Lau Kar Leung (also known by his Mandarin name, Liu Chia-Liang) directed the 1978 Shaw Bros. classic The 36th Chamber of Shaolin (also known as 36 Chambers of Shaolin and Master Killer). Lau was raised in a kung fu household. Taught from a young age by his father, Lau grew up to be a skilled martial artist. Schooled in the Hung Gar method, Lau eventually found work as an extra and choreographer on films depicting fictional adventures of the style’s most famous practitioner, Chinese folk hero Wong Fei-Hung. Lau parlayed this work into more and better film work, going on to choreograph such classics as the 1967 One-Armed Swordsman and the 1975 Master of the Flying Guillotine. Perhaps his greatest contribution to the history of chop-socky flicks, however, came in 1978 with The 36th Chamber of Shaolin.[i]
Starring Lau’s “martial brother” Gordon Liu (Liu studied under Lau’s father and the two became life-long friends), the film tells the story of San Te, a young man who rebels against the oppressive Manchu government during the Qing Dynasty era. Wounded in a fight after his family and friends are killed, San Te seeks sanctuary at the Shaolin Temple (actually a monastery). There, he asks to be trained in kung fu so that he might take revenge against the evil Manchurians. Though initially rejected, he begins his training by sweeping floors. After a year, his training begins in earnest and he swiftly progresses through the thirty-five chambers at the monastery. After years of training, he returns to general society and attempts to fight the Manchurian soldiers. After taking revenge on his family’s killer, San Te establishes a thirty-sixth chamber at the monastery, in which lay people are taught kung fu so that they can defend themselves against an unjust government.

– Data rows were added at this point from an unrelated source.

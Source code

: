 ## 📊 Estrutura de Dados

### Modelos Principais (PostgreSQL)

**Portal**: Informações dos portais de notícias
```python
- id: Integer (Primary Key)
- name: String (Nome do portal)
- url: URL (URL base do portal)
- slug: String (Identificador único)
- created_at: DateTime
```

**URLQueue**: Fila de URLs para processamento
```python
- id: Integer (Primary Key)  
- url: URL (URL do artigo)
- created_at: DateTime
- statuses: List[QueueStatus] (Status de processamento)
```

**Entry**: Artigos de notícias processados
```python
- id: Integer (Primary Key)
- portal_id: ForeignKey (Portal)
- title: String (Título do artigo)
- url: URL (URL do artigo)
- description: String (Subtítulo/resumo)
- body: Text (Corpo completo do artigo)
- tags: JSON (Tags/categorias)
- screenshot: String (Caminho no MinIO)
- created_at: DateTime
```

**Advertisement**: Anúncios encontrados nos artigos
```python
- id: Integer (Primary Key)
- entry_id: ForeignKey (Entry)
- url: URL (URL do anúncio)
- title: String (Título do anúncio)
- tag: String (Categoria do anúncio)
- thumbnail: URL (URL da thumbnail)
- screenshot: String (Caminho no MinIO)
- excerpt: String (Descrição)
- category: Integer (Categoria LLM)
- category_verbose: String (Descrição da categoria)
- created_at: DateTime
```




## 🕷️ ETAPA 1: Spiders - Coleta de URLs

The film’s depiction of an oppressive, militaristic government is interesting to note in light of the film’s release in 1978. The war in Vietnam had just officially ended in 1975. Many Hong Kong residents had fled the People’s Republic of China. Hong Kong had also suffered under Japanese occupation in the early 1940s. In 1978, Hong Kong was still under British rule. The then-recent history of Hong Kong and the anti-military sentiments popular in western societies combined to influence many kung fu films, in which lone heroes or small teams would fight against oppressive occupying governments or evil invaders. Though common in Hong Kong kung fu films, the RZA (of Wu-Tang Clan fame) points out that the lone hero’s struggle against oppression is a universal theme. [ii]
While the political climate of Southeast Asia may have influenced the story, it’s unlikely that it had any influence on the style of the film. The style of the film is primarily influenced by two things: Lau’s background in the martial arts, and the method by which most Hong Kong films were made at the time. Lau’s kung fu proficiency and background as a choreographer dictated that the film’s primary focus would be the training and the fights. Hong Kong kung fu films are of a different nature than western action films, and the performers and directors often prefer to showcase skill through lengthy fight scenes rather than make action sequences tenser with tight editing. The fight scenes in The 36th Chamber of Shaolin are long, and Lau shows off his and the performers’ skills. Almost as important as the action is the set design. Though not necessarily an accurate representation of the Shaolin monastery in Dengfeng, or the training apparatus contained therein, the temple setting and the various kung fu training set-ups presented in the film are lovingly imaginative and service the story and San Te’s character development.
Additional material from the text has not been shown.